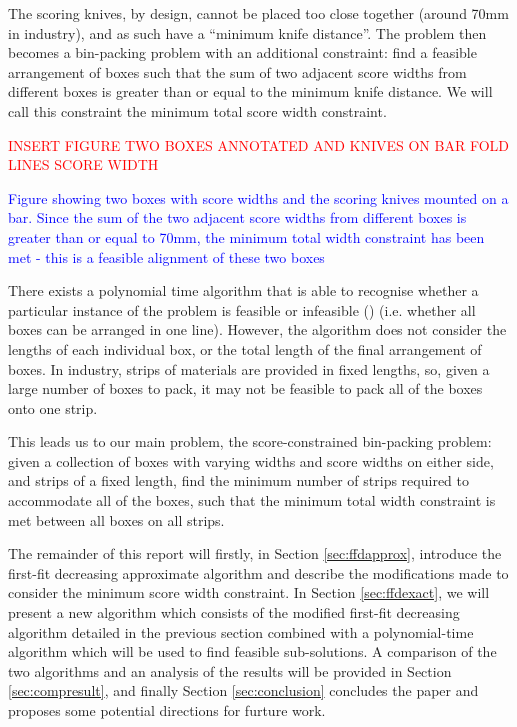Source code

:\documentclass[oribibl]{llncs}
\begin{document}
The scoring knives, by design, cannot be placed too close together (around 70mm in industry), and as such have a ``minimum knife distance''. The problem then becomes a bin-packing problem with an additional constraint: find a feasible arrangement of boxes such that the sum of two adjacent score widths from different boxes is greater than or equal to the minimum knife distance. We will call this constraint the minimum total score width constraint.

\textcolor{red}{INSERT FIGURE TWO BOXES ANNOTATED AND KNIVES ON BAR FOLD LINES SCORE WIDTH}

\textcolor{blue}{Figure showing two boxes with score widths and the scoring knives mounted on a bar. Since the sum of the two adjacent score widths from different boxes is greater than or equal to 70mm, the minimum total width constraint has been met - this is a feasible alignment of these two boxes}

There exists a polynomial time algorithm that is able to recognise whether a particular instance of the problem is feasible or infeasible (\citealp{becker2010}) (i.e. whether all boxes can be arranged in one line). However, the algorithm does not consider the lengths of each individual box, or the total length of the final arrangement of boxes. In industry, strips of materials are provided in fixed lengths, so, given a large number of boxes to pack, it may not be feasible to pack all of the boxes onto one strip. 

This leads us to our main problem, the score-constrained bin-packing problem: given a collection of boxes with varying widths and score widths on either side, and strips of a fixed length, find the minimum number of strips required to accommodate all of the boxes, such that the minimum total width constraint is met between all boxes on all strips. 

The remainder of this report will firstly, in Section \ref{sec:ffdapprox}, introduce the first-fit decreasing approximate algorithm and describe the modifications made to consider the minimum score width constraint. In Section \ref{sec:ffdexact}, we will present a new algorithm which consists of the modified first-fit decreasing algorithm detailed in the previous section combined with a polynomial-time algorithm which will be used to find feasible sub-solutions. A comparison of the two algorithms and an analysis of the results will be provided in Section \ref{sec:compresult}, and finally Section \ref{sec:conclusion} concludes the paper and proposes some potential directions for furture work.
\end{document}
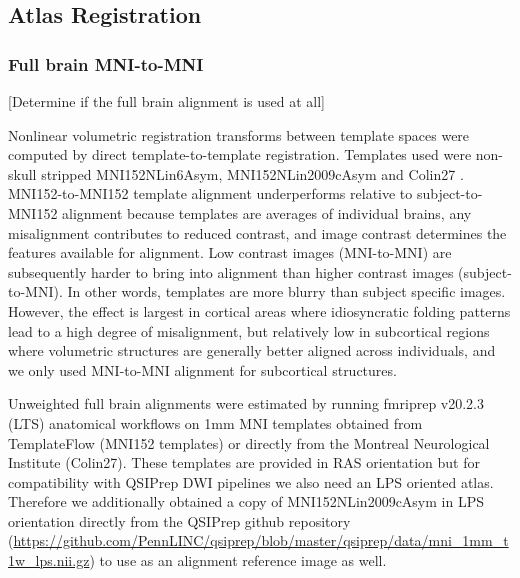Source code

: \documentclass[10pt,letterpaper]{article}
\begin{document}
\subsection{Atlas Registration}
\subsubsection{Full brain MNI-to-MNI} [Determine if the full brain alignment is used at all]

Nonlinear volumetric registration transforms between template spaces were computed by direct template-to-template registration. Templates used were non-skull stripped MNI152NLin6Asym, MNI152NLin2009cAsym and Colin27 . MNI152-to-MNI152 template alignment underperforms relative to subject-to-MNI152 alignment because templates are averages of individual brains, any misalignment contributes to reduced contrast, and image contrast determines the features available for alignment. Low contrast images (MNI-to-MNI) are subsequently harder to bring into alignment than higher contrast images (subject-to-MNI). In other words, templates are more blurry than subject specific images. However, the effect is largest in cortical areas where idiosyncratic folding patterns lead to a high degree of misalignment, but relatively low in subcortical regions where volumetric structures are generally better aligned across individuals, and we only used MNI-to-MNI alignment for subcortical structures. 

Unweighted full brain alignments were estimated by running fmriprep v20.2.3 (LTS) anatomical workflows on 1mm MNI templates obtained from TemplateFlow (MNI152 templates) or directly from the Montreal Neurological Institute (Colin27). These templates are provided in RAS orientation but for compatibility with QSIPrep DWI pipelines we also need an LPS oriented atlas. Therefore we additionally obtained a copy of MNI152NLin2009cAsym in LPS orientation directly from the QSIPrep github repository (\url{https://github.com/PennLINC/qsiprep/blob/master/qsiprep/data/mni_1mm_t1w_lps.nii.gz}) to use as an alignment reference image as well.
\end{document}
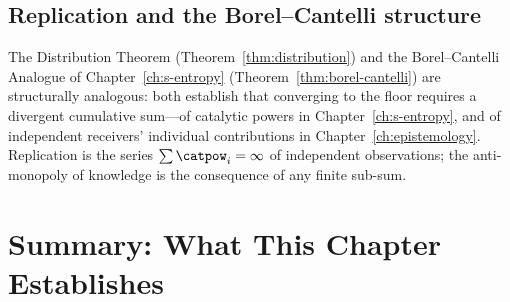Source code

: \subsection*{Replication and the Borel--Cantelli structure}
The Distribution Theorem (Theorem~\ref{thm:distribution}) and the Borel--Cantelli Analogue of Chapter~\ref{ch:s-entropy} (Theorem~\ref{thm:borel-cantelli}) are structurally analogous: both establish that converging to the floor requires a divergent cumulative sum---of catalytic powers in Chapter~\ref{ch:s-entropy}, and of independent receivers' individual contributions in Chapter~\ref{ch:epistemology}. Replication is the series $\sum \catpow_i = \infty$ of independent observations; the anti-monopoly of knowledge is the consequence of any finite sub-sum.


\section{Summary: What This Chapter Establishes}
\label{sec:ch2-summary}

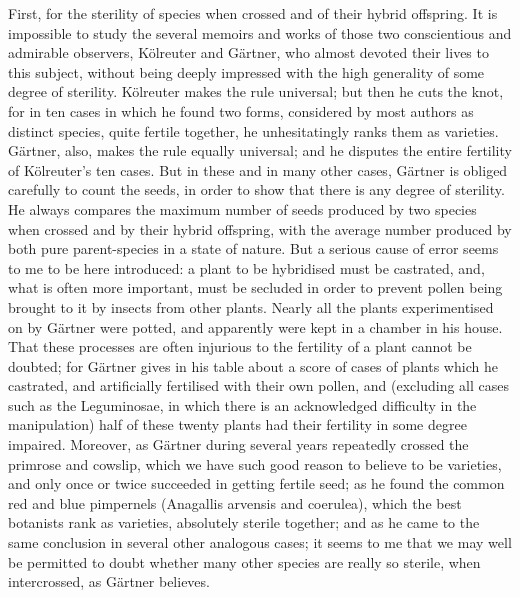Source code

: \indent First, for the sterility of species when crossed and of their hybrid offspring. It is impossible to study the several memoirs and works of those two conscientious and admirable observers, K\"{o}lreuter and G\"{a}rtner, who almost devoted their lives to this subject, without being deeply impressed with the high generality of some degree of sterility. K\"{o}lreuter makes the rule universal; but then he cuts the knot, for in ten cases in which he found two forms, considered by most authors as distinct species, quite fertile together, he unhesitatingly ranks them as varieties. G\"{a}rtner, also, makes the rule equally universal; and he disputes the entire fertility of K\"{o}lreuter's ten cases. But in these and in many other cases, G\"{a}rtner is obliged carefully to count the seeds, in order to show that there is any degree of sterility. He always compares the maximum number of seeds produced by two species when crossed and by their hybrid offspring, with the average number produced by both pure parent-species in a state of nature. But a serious cause of error seems to me to be here introduced: a plant to be hybridised must be castrated, and, what is often more important, must be secluded in order to prevent pollen being brought to it by insects from other plants. Nearly all the plants experimentised on by G\"{a}rtner were potted, and apparently were kept in a chamber in his house. That these processes are often injurious to the fertility of a plant cannot be doubted; for G\"{a}rtner gives in his table about a score of cases of plants which he castrated, and artificially fertilised with their own pollen, and (excluding all cases such as the Leguminosae, in which there is an acknowledged difficulty in the manipulation) half of these twenty plants had their fertility in some degree impaired. Moreover, as G\"{a}rtner during several years repeatedly crossed the primrose and cowslip, which we have such good reason to believe to be varieties, and only once or twice succeeded in getting fertile seed; as he found the common red and blue pimpernels (Anagallis arvensis and coerulea), which the best botanists rank as varieties, absolutely sterile together; and as he came to the same conclusion in several other analogous cases; it seems to me that we may well be permitted to doubt whether many other species are really so sterile, when intercrossed, as G\"{a}rtner believes.\\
_____
How to complete this task
If an entry contains an image, print the rest of that entry exactly and leave the image out.

Result of this exercise
Source code

:\documentclass[oribibl]{llncs}
\begin{document}
The scoring knives, by design, cannot be placed too close together (around 70mm in industry), and as such have a ``minimum knife distance''. The problem then becomes a bin-packing problem with an additional constraint: find a feasible arrangement of boxes such that the sum of two adjacent score widths from different boxes is greater than or equal to the minimum knife distance. We will call this constraint the minimum total score width constraint.

\textcolor{red}{INSERT FIGURE TWO BOXES ANNOTATED AND KNIVES ON BAR FOLD LINES SCORE WIDTH}

\textcolor{blue}{Figure showing two boxes with score widths and the scoring knives mounted on a bar. Since the sum of the two adjacent score widths from different boxes is greater than or equal to 70mm, the minimum total width constraint has been met - this is a feasible alignment of these two boxes}

There exists a polynomial time algorithm that is able to recognise whether a particular instance of the problem is feasible or infeasible (\citealp{becker2010}) (i.e. whether all boxes can be arranged in one line). However, the algorithm does not consider the lengths of each individual box, or the total length of the final arrangement of boxes. In industry, strips of materials are provided in fixed lengths, so, given a large number of boxes to pack, it may not be feasible to pack all of the boxes onto one strip. 

This leads us to our main problem, the score-constrained bin-packing problem: given a collection of boxes with varying widths and score widths on either side, and strips of a fixed length, find the minimum number of strips required to accommodate all of the boxes, such that the minimum total width constraint is met between all boxes on all strips. 

The remainder of this report will firstly, in Section \ref{sec:ffdapprox}, introduce the first-fit decreasing approximate algorithm and describe the modifications made to consider the minimum score width constraint. In Section \ref{sec:ffdexact}, we will present a new algorithm which consists of the modified first-fit decreasing algorithm detailed in the previous section combined with a polynomial-time algorithm which will be used to find feasible sub-solutions. A comparison of the two algorithms and an analysis of the results will be provided in Section \ref{sec:compresult}, and finally Section \ref{sec:conclusion} concludes the paper and proposes some potential directions for furture work.
\end{document}
Source code

: \documentclass[10pt,letterpaper]{article}
\begin{document}
\subsection{Atlas Registration}
\subsubsection{Full brain MNI-to-MNI} [Determine if the full brain alignment is used at all]

Nonlinear volumetric registration transforms between template spaces were computed by direct template-to-template registration. Templates used were non-skull stripped MNI152NLin6Asym, MNI152NLin2009cAsym and Colin27 . MNI152-to-MNI152 template alignment underperforms relative to subject-to-MNI152 alignment because templates are averages of individual brains, any misalignment contributes to reduced contrast, and image contrast determines the features available for alignment. Low contrast images (MNI-to-MNI) are subsequently harder to bring into alignment than higher contrast images (subject-to-MNI). In other words, templates are more blurry than subject specific images. However, the effect is largest in cortical areas where idiosyncratic folding patterns lead to a high degree of misalignment, but relatively low in subcortical regions where volumetric structures are generally better aligned across individuals, and we only used MNI-to-MNI alignment for subcortical structures. 

Unweighted full brain alignments were estimated by running fmriprep v20.2.3 (LTS) anatomical workflows on 1mm MNI templates obtained from TemplateFlow (MNI152 templates) or directly from the Montreal Neurological Institute (Colin27). These templates are provided in RAS orientation but for compatibility with QSIPrep DWI pipelines we also need an LPS oriented atlas. Therefore we additionally obtained a copy of MNI152NLin2009cAsym in LPS orientation directly from the QSIPrep github repository (\url{https://github.com/PennLINC/qsiprep/blob/master/qsiprep/data/mni_1mm_t1w_lps.nii.gz}) to use as an alignment reference image as well.
\end{document}
Source code

: \subsection*{Replication and the Borel--Cantelli structure}
The Distribution Theorem (Theorem~\ref{thm:distribution}) and the Borel--Cantelli Analogue of Chapter~\ref{ch:s-entropy} (Theorem~\ref{thm:borel-cantelli}) are structurally analogous: both establish that converging to the floor requires a divergent cumulative sum---of catalytic powers in Chapter~\ref{ch:s-entropy}, and of independent receivers' individual contributions in Chapter~\ref{ch:epistemology}. Replication is the series $\sum \catpow_i = \infty$ of independent observations; the anti-monopoly of knowledge is the consequence of any finite sub-sum.


\section{Summary: What This Chapter Establishes}
\label{sec:ch2-summary}

Source code

: \indent First, for the sterility of species when crossed and of their hybrid offspring. It is impossible to study the several memoirs and works of those two conscientious and admirable observers, K\"{o}lreuter and G\"{a}rtner, who almost devoted their lives to this subject, without being deeply impressed with the high generality of some degree of sterility. K\"{o}lreuter makes the rule universal; but then he cuts the knot, for in ten cases in which he found two forms, considered by most authors as distinct species, quite fertile together, he unhesitatingly ranks them as varieties. G\"{a}rtner, also, makes the rule equally universal; and he disputes the entire fertility of K\"{o}lreuter's ten cases. But in these and in many other cases, G\"{a}rtner is obliged carefully to count the seeds, in order to show that there is any degree of sterility. He always compares the maximum number of seeds produced by two species when crossed and by their hybrid offspring, with the average number produced by both pure parent-species in a state of nature. But a serious cause of error seems to me to be here introduced: a plant to be hybridised must be castrated, and, what is often more important, must be secluded in order to prevent pollen being brought to it by insects from other plants. Nearly all the plants experimentised on by G\"{a}rtner were potted, and apparently were kept in a chamber in his house. That these processes are often injurious to the fertility of a plant cannot be doubted; for G\"{a}rtner gives in his table about a score of cases of plants which he castrated, and artificially fertilised with their own pollen, and (excluding all cases such as the Leguminosae, in which there is an acknowledged difficulty in the manipulation) half of these twenty plants had their fertility in some degree impaired. Moreover, as G\"{a}rtner during several years repeatedly crossed the primrose and cowslip, which we have such good reason to believe to be varieties, and only once or twice succeeded in getting fertile seed; as he found the common red and blue pimpernels (Anagallis arvensis and coerulea), which the best botanists rank as varieties, absolutely sterile together; and as he came to the same conclusion in several other analogous cases; it seems to me that we may well be permitted to doubt whether many other species are really so sterile, when intercrossed, as G\"{a}rtner believes.\\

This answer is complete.